STF IMPEDIU A EXECUÇÃO DE UMA DÍVIDA DE R$ 16,4 BILHÕES DE MINAS E EVITOU A FALÊNCIA DE NOSSO ESTADO. Para quem não sabe, Minas Gerais, porque não aderiu a tempo ao processo do Regime de Recuperação Fiscal – RRF, sofreu uma forte ameaça, recentemente, de falir com a tentativa de execução por parte do Ministério da Fazenda, de uma dívida de R$ 16,4 bilhões. Tenho uma posição contrária ao Regime de Recuperação Fiscal – RRF desejado por Romeu Zema, mas como a adesão não se verificou a tempo, coerentemente defendi que a dívida mineira não fosse executada. Não dá para ser contra o RRF de Romeu Zema e ao mesmo tempo aceitar as punições pelo seu não cumprimento. Sou oposição a Romeu Zema, mas não a Minas Gerais. A execução da dívida de Minas seria catastrófica para nosso Estado, com a paralisação da máquina pública, atraso do pagamento dos servidores e dos repasses constitucionais aos municípios.(…) Veja trechos da decisão do STF, que mostra as consequências dramáticas da execução: “Observo, de início, que o Executivo-requerente vem apresentando situação fiscal calamitosa”(…) “Feito o registro, apesar da condução política claudicante das finanças estaduais, o rompimento da avença de refinanciamento perante a União tem a potencialidade de causar severos prejuízos à continuidade da prestação dos serviços públicos, atingindo a população e os mais necessitados. Desta forma, identifico a urgência do provimento judicial ora requerido”.

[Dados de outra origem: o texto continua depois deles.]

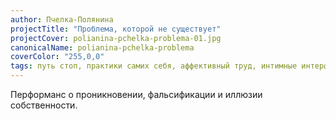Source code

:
 ```yaml
---
author: Пчелка-Полянина
projectTitle: "Проблема, которой не существует"
projectCover: polianina-pchelka-problema-01.jpg
canonicalName: polianina-pchelka-problema
coverColor: "255,0,0"
tags: путь стоп, практики самих себя, аффективный труд, интимные интерфейсы, практика маленьких движений, террор родства
---
```


Перформанс о проникновении, фальсификации и иллюзии собственности.
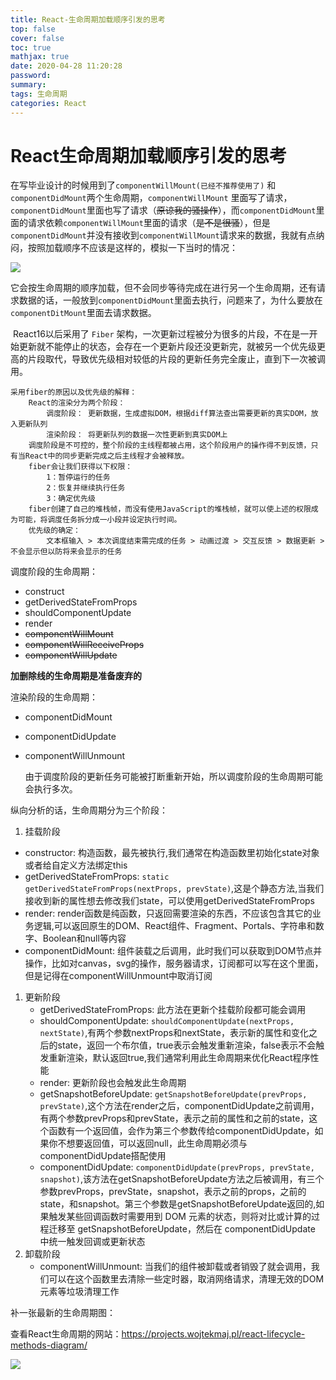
 ```yaml
---
title: React-生命周期加载顺序引发的思考
top: false
cover: false
toc: true
mathjax: true
date: 2020-04-28 11:20:28
password:
summary:
tags: 生命周期
categories: React
---
```


# React生命周期加载顺序引发的思考

​	在写毕业设计的时候用到了`componentWillMount(已经不推荐使用了)`  和`componentDidMount`两个生命周期，`componentWillMount`  里面写了请求， `componentDidMount`里面也写了请求（~~原谅我的骚操作~~），而`componentDidMount`里面的请求依赖`componentWillMount`里面的请求（~~是不是很骚~~），但是`componentDidMount`并没有接收到`componentWillMount`请求来的数据，我就有点纳闷，按照加载顺序不应该是这样的，模拟一下当时的情况：

![](Snipaste_2020-04-28_11-47-24.png)

​	它会按生命周期的顺序加载，但不会同步等待完成在进行另一个生命周期，还有请求数据的话，一般放到`componentDidMount`里面去执行，问题来了，为什么要放在`componentDitMount`里面去请求数据。

​	React16以后采用了 `Fiber` 架构，一次更新过程被分为很多的片段，不在是一开始更新就不能停止的状态，会存在一个更新片段还没更新完，就被另一个优先级更高的片段取代，导致优先级相对较低的片段的更新任务完全废止，直到下一次被调用。

```
采用fiber的原因以及优先级的解释：
	React的渲染分为两个阶段：
		调度阶段： 更新数据，生成虚拟DOM，根据diff算法查出需要更新的真实DOM，放入更新队列
		渲染阶段： 将更新队列的数据一次性更新到真实DOM上
	调度阶段是不可控的，整个阶段的主线程都被占用，这个阶段用户的操作得不到反馈，只有当React中的同步更新完成之后主线程才会被释放。
	fiber会让我们获得以下权限：
		1：暂停运行的任务
		2：恢复并继续执行任务
		3：确定优先级
	fiber创建了自己的堆栈帧，而没有使用JavaScript的堆栈帧，就可以使上述的权限成为可能，将调度任务拆分成一小段并设定执行时间。
	优先级的确定：
		文本框输入 > 本次调度结束需完成的任务 > 动画过渡 > 交互反馈 > 数据更新 > 不会显示但以防将来会显示的任务
```

调度阶段的生命周期：

- construct
- getDerivedStateFromProps
- shouldComponentUpdate
- render
- ~~componentWillMount~~
- ~~componentWillReceiveProps~~
- ~~componentWillUpdate~~

**加删除线的生命周期是准备废弃的**

渲染阶段的生命周期：

- componentDidMount

- componentDidUpdate

- componentWillUnmount

  由于调度阶段的更新任务可能被打断重新开始，所以调度阶段的生命周期可能会执行多次。

纵向分析的话，生命周期分为三个阶段：

1. 挂载阶段

- constructor: 构造函数，最先被执行,我们通常在构造函数里初始化state对象或者给自定义方法绑定this
- getDerivedStateFromProps: `static getDerivedStateFromProps(nextProps, prevState)`,这是个静态方法,当我们接收到新的属性想去修改我们state，可以使用getDerivedStateFromProps
- render: render函数是纯函数，只返回需要渲染的东西，不应该包含其它的业务逻辑,可以返回原生的DOM、React组件、Fragment、Portals、字符串和数字、Boolean和null等内容
- componentDidMount: 组件装载之后调用，此时我们可以获取到DOM节点并操作，比如对canvas，svg的操作，服务器请求，订阅都可以写在这个里面，但是记得在componentWillUnmount中取消订阅

1. 更新阶段
   - getDerivedStateFromProps: 此方法在更新个挂载阶段都可能会调用
   - shouldComponentUpdate: `shouldComponentUpdate(nextProps, nextState)`,有两个参数nextProps和nextState，表示新的属性和变化之后的state，返回一个布尔值，true表示会触发重新渲染，false表示不会触发重新渲染，默认返回true,我们通常利用此生命周期来优化React程序性能
   - render: 更新阶段也会触发此生命周期
   - getSnapshotBeforeUpdate: `getSnapshotBeforeUpdate(prevProps, prevState)`,这个方法在render之后，componentDidUpdate之前调用，有两个参数prevProps和prevState，表示之前的属性和之前的state，这个函数有一个返回值，会作为第三个参数传给componentDidUpdate，如果你不想要返回值，可以返回null，此生命周期必须与componentDidUpdate搭配使用
   - componentDidUpdate: `componentDidUpdate(prevProps, prevState, snapshot)`,该方法在getSnapshotBeforeUpdate方法之后被调用，有三个参数prevProps，prevState，snapshot，表示之前的props，之前的state，和snapshot。第三个参数是getSnapshotBeforeUpdate返回的,如果触发某些回调函数时需要用到 DOM 元素的状态，则将对比或计算的过程迁移至 getSnapshotBeforeUpdate，然后在 componentDidUpdate 中统一触发回调或更新状态
2. 卸载阶段
   - componentWillUnmount: 当我们的组件被卸载或者销毁了就会调用，我们可以在这个函数里去清除一些定时器，取消网络请求，清理无效的DOM元素等垃圾清理工作

补一张最新的生命周期图：

查看React生命周期的网站：https://projects.wojtekmaj.pl/react-lifecycle-methods-diagram/

![](Snipaste_2020-04-28_15-11-30.png)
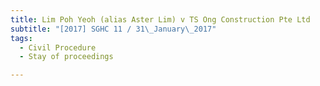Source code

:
 ```yaml
---
title: Lim Poh Yeoh (alias Aster Lim) v TS Ong Construction Pte Ltd 
subtitle: "[2017] SGHC 11 / 31\_January\_2017"
tags:
  - Civil Procedure
  - Stay of proceedings

---
```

MINAS, RIO DE JANEIRO E RIO GRANDE DO SUL SÃO FUNDAMENTAIS PARA UM PROJETO NACIONAL E PARA CONSOLIDAR UMA MAIORIA DE ESQUERDA NO BRASIL. Um projeto nacional, como defende Lula, não pode deixar para trás Minas, Rio de Janeiro e Rio Grande do Sul. O ministro Fernando Haddad conhece muito bem o drama do endividamento de Estados e municípios. Ele, como prefeito, governou São Paulo, que era uma cidade falida e teve forte apoio do governo Dilma para sanear a capital paulista. Fernando Haddad assumiu a Prefeitura com dívida bruta de R$ 70,122 bilhões (218% da receita) e entregou com R$ 47,256 bilhões (110% da receita).(…) O governo Lula precisa olhar com mais atenção e carinho a situação dos três estados mais endividados porque representam parte expressiva da população e do PIB brasileiro, e a recuperação da finanças destes estados é fundamental para um projeto de desenvolvimento nacional. Além do mais são estados estratégicos para se consolidar uma maioria política e social da esquerda brasileira, como ficou claro em quase todas as eleições presidenciais.
José Prata de Araújo é economista.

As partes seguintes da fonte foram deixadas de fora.